STEM and the Gender Pay Gap By: darCy tyler

Earlier this week, April 4th 2017, was Equal Pay Day. How ironic, considering that it will take approximately 42 years to close a 20-cent gender wage gap in the United States.

This national pay gap statistic comes from a skewed array of pay gaps for every state. In 2015, the smallest pay gap was in New York, where women working full time year-round were paid 89 percent of what men were paid. On the other hand, Wyoming holds the largest gap; women were paid 64 percent of what men were paid.

Some people may say that this is because women work less hours than men, but these numbers come directly from full time year-round workers - that is, workers that had all the same control factors and are equally working counterparts. According to the Institute for Women’s Policy Research, women who have reduced schedules often to go on maternity leave or manage caregiving have a much lower ratio of women’s to men’s earnings.

If it is not for the working hours, then why is this the case?

The gender pay gap is a very controversial and complex issue. An upsetting fact in our American society is that, yes, women on average are receiving 20 cents of less pay per hour than that of male counterparts, but one of the many reasons for this pay gap includes that women are not equally represented in fields of science, technology, engineering and math (many refer to these as STEM). According to the United States Department of Labor, the most popular jobs are the most stereotypical for women. They include elementary school and middle school teachers, secretaries and assistants, registered nurses, retail sales workers, and home health aides. All of these gender associated jobs are jobs that historically pay less than other careers and jobs where 80 percent of the workforce are women.

However, it is important to understand why women are still pursuing these stereotypical jobs. Are women not offered these “non-traditional jobs” in STEM or just choose not to apply for these positions because they are merely uninterested in the working environment? Is it because these fields are not being broadcasted enough towards the female population? Or maybe because of the stigma that surrounds these occupations for women in our society?

A survey conducted by the Institution of Engineering and Technology illustrates that merely two years ago, only nine percent of the workers in the engineering and technology industry were women. The STEM industry is not anti-women, but it has always attracted more males - and this is part of the reason why women automatically rule out this path as a possibility without even realizing it.

Only nine percent of the workers in the engineering and technology industry are women. Photo courtesy of E&T Jobs.

According to Zoe Cunningham, one of the 100 most influential people in Tech City and named the Brightest Woman in Britain in 2013, “There is also a rise in the number of campaigns that stress things such as ‘you can program without studying maths’ and ‘you can work in technology without being able to program.’ While these are both true and valid points, I think that sometimes this reinforces the idea that women therefore shouldn’t be bothering with maths or programming, which I think has the potential to be extremely detrimental for them as individuals and for society.”

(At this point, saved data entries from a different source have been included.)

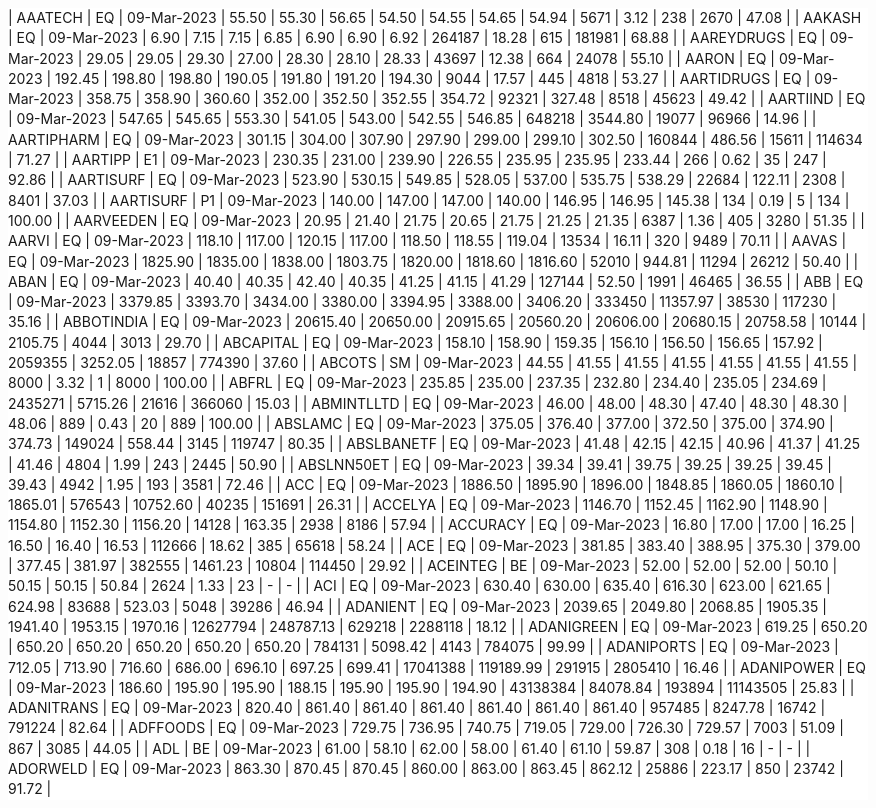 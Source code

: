 | AAATECH | EQ | 09-Mar-2023 | 55.50 | 55.30 | 56.65 | 54.50 | 54.55 | 54.65 | 54.94 | 5671 | 3.12 | 238 | 2670 | 47.08 |
| AAKASH | EQ | 09-Mar-2023 | 6.90 | 7.15 | 7.15 | 6.85 | 6.90 | 6.90 | 6.92 | 264187 | 18.28 | 615 | 181981 | 68.88 |
| AAREYDRUGS | EQ | 09-Mar-2023 | 29.05 | 29.05 | 29.30 | 27.00 | 28.30 | 28.10 | 28.33 | 43697 | 12.38 | 664 | 24078 | 55.10 |
| AARON | EQ | 09-Mar-2023 | 192.45 | 198.80 | 198.80 | 190.05 | 191.80 | 191.20 | 194.30 | 9044 | 17.57 | 445 | 4818 | 53.27 |
| AARTIDRUGS | EQ | 09-Mar-2023 | 358.75 | 358.90 | 360.60 | 352.00 | 352.50 | 352.55 | 354.72 | 92321 | 327.48 | 8518 | 45623 | 49.42 |
| AARTIIND | EQ | 09-Mar-2023 | 547.65 | 545.65 | 553.30 | 541.05 | 543.00 | 542.55 | 546.85 | 648218 | 3544.80 | 19077 | 96966 | 14.96 |
| AARTIPHARM | EQ | 09-Mar-2023 | 301.15 | 304.00 | 307.90 | 297.90 | 299.00 | 299.10 | 302.50 | 160844 | 486.56 | 15611 | 114634 | 71.27 |
| AARTIPP | E1 | 09-Mar-2023 | 230.35 | 231.00 | 239.90 | 226.55 | 235.95 | 235.95 | 233.44 | 266 | 0.62 | 35 | 247 | 92.86 |
| AARTISURF | EQ | 09-Mar-2023 | 523.90 | 530.15 | 549.85 | 528.05 | 537.00 | 535.75 | 538.29 | 22684 | 122.11 | 2308 | 8401 | 37.03 |
| AARTISURF | P1 | 09-Mar-2023 | 140.00 | 147.00 | 147.00 | 140.00 | 146.95 | 146.95 | 145.38 | 134 | 0.19 | 5 | 134 | 100.00 |
| AARVEEDEN | EQ | 09-Mar-2023 | 20.95 | 21.40 | 21.75 | 20.65 | 21.75 | 21.25 | 21.35 | 6387 | 1.36 | 405 | 3280 | 51.35 |
| AARVI | EQ | 09-Mar-2023 | 118.10 | 117.00 | 120.15 | 117.00 | 118.50 | 118.55 | 119.04 | 13534 | 16.11 | 320 | 9489 | 70.11 |
| AAVAS | EQ | 09-Mar-2023 | 1825.90 | 1835.00 | 1838.00 | 1803.75 | 1820.00 | 1818.60 | 1816.60 | 52010 | 944.81 | 11294 | 26212 | 50.40 |
| ABAN | EQ | 09-Mar-2023 | 40.40 | 40.35 | 42.40 | 40.35 | 41.25 | 41.15 | 41.29 | 127144 | 52.50 | 1991 | 46465 | 36.55 |
| ABB | EQ | 09-Mar-2023 | 3379.85 | 3393.70 | 3434.00 | 3380.00 | 3394.95 | 3388.00 | 3406.20 | 333450 | 11357.97 | 38530 | 117230 | 35.16 |
| ABBOTINDIA | EQ | 09-Mar-2023 | 20615.40 | 20650.00 | 20915.65 | 20560.20 | 20606.00 | 20680.15 | 20758.58 | 10144 | 2105.75 | 4044 | 3013 | 29.70 |
| ABCAPITAL | EQ | 09-Mar-2023 | 158.10 | 158.90 | 159.35 | 156.10 | 156.50 | 156.65 | 157.92 | 2059355 | 3252.05 | 18857 | 774390 | 37.60 |
| ABCOTS | SM | 09-Mar-2023 | 44.55 | 41.55 | 41.55 | 41.55 | 41.55 | 41.55 | 41.55 | 8000 | 3.32 | 1 | 8000 | 100.00 |
| ABFRL | EQ | 09-Mar-2023 | 235.85 | 235.00 | 237.35 | 232.80 | 234.40 | 235.05 | 234.69 | 2435271 | 5715.26 | 21616 | 366060 | 15.03 |
| ABMINTLLTD | EQ | 09-Mar-2023 | 46.00 | 48.00 | 48.30 | 47.40 | 48.30 | 48.30 | 48.06 | 889 | 0.43 | 20 | 889 | 100.00 |
| ABSLAMC | EQ | 09-Mar-2023 | 375.05 | 376.40 | 377.00 | 372.50 | 375.00 | 374.90 | 374.73 | 149024 | 558.44 | 3145 | 119747 | 80.35 |
| ABSLBANETF | EQ | 09-Mar-2023 | 41.48 | 42.15 | 42.15 | 40.96 | 41.37 | 41.25 | 41.46 | 4804 | 1.99 | 243 | 2445 | 50.90 |
| ABSLNN50ET | EQ | 09-Mar-2023 | 39.34 | 39.41 | 39.75 | 39.25 | 39.25 | 39.45 | 39.43 | 4942 | 1.95 | 193 | 3581 | 72.46 |
| ACC | EQ | 09-Mar-2023 | 1886.50 | 1895.90 | 1896.00 | 1848.85 | 1860.05 | 1860.10 | 1865.01 | 576543 | 10752.60 | 40235 | 151691 | 26.31 |
| ACCELYA | EQ | 09-Mar-2023 | 1146.70 | 1152.45 | 1162.90 | 1148.90 | 1154.80 | 1152.30 | 1156.20 | 14128 | 163.35 | 2938 | 8186 | 57.94 |
| ACCURACY | EQ | 09-Mar-2023 | 16.80 | 17.00 | 17.00 | 16.25 | 16.50 | 16.40 | 16.53 | 112666 | 18.62 | 385 | 65618 | 58.24 |
| ACE | EQ | 09-Mar-2023 | 381.85 | 383.40 | 388.95 | 375.30 | 379.00 | 377.45 | 381.97 | 382555 | 1461.23 | 10804 | 114450 | 29.92 |
| ACEINTEG | BE | 09-Mar-2023 | 52.00 | 52.00 | 52.00 | 50.10 | 50.15 | 50.15 | 50.84 | 2624 | 1.33 | 23 | - | - |
| ACI | EQ | 09-Mar-2023 | 630.40 | 630.00 | 635.40 | 616.30 | 623.00 | 621.65 | 624.98 | 83688 | 523.03 | 5048 | 39286 | 46.94 |
| ADANIENT | EQ | 09-Mar-2023 | 2039.65 | 2049.80 | 2068.85 | 1905.35 | 1941.40 | 1953.15 | 1970.16 | 12627794 | 248787.13 | 629218 | 2288118 | 18.12 |
| ADANIGREEN | EQ | 09-Mar-2023 | 619.25 | 650.20 | 650.20 | 650.20 | 650.20 | 650.20 | 650.20 | 784131 | 5098.42 | 4143 | 784075 | 99.99 |
| ADANIPORTS | EQ | 09-Mar-2023 | 712.05 | 713.90 | 716.60 | 686.00 | 696.10 | 697.25 | 699.41 | 17041388 | 119189.99 | 291915 | 2805410 | 16.46 |
| ADANIPOWER | EQ | 09-Mar-2023 | 186.60 | 195.90 | 195.90 | 188.15 | 195.90 | 195.90 | 194.90 | 43138384 | 84078.84 | 193894 | 11143505 | 25.83 |
| ADANITRANS | EQ | 09-Mar-2023 | 820.40 | 861.40 | 861.40 | 861.40 | 861.40 | 861.40 | 861.40 | 957485 | 8247.78 | 16742 | 791224 | 82.64 |
| ADFFOODS | EQ | 09-Mar-2023 | 729.75 | 736.95 | 740.75 | 719.05 | 729.00 | 726.30 | 729.57 | 7003 | 51.09 | 867 | 3085 | 44.05 |
| ADL | BE | 09-Mar-2023 | 61.00 | 58.10 | 62.00 | 58.00 | 61.40 | 61.10 | 59.87 | 308 | 0.18 | 16 | - | - |
| ADORWELD | EQ | 09-Mar-2023 | 863.30 | 870.45 | 870.45 | 860.00 | 863.00 | 863.45 | 862.12 | 25886 | 223.17 | 850 | 23742 | 91.72 |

Along with these campaigns, an unofficial survey issued by the E&T (Engineering and Technology Jobs) shows that roughly a quarter of the women participants admitted they did not pursue these fields because they weren’t given enough or accurate information at school. Unfortunately in our society, everyone is influenced by their environment. Therefore, women who are not exposed to the STEM fields early in their education miss out on the benefits it can provide and also choose not to pursue it primarily because they do not know much about it.

There is still much back-and-forth, but studies do show that high paying and available jobs for women in the STEM fields are still only paid roughly 82 to 87 percent of what their male counterparts are paid. A recent study by Francine Blau and Lawrence Kahn estimates that occupational segregation - where women work in lower paid jobs, typically done by women, and men work in higher paying jobs typically done by men - is now responsible for fifty percent of the wage gap. This means that the half of the problem is ultimately fixable. Since everyone is influenced by his or her environment, the gender discrimination in our society needs to be stopped. Educators, parents, and other adults need to diminish these gender based roles in society so that the next generation can live in a world of equal pay.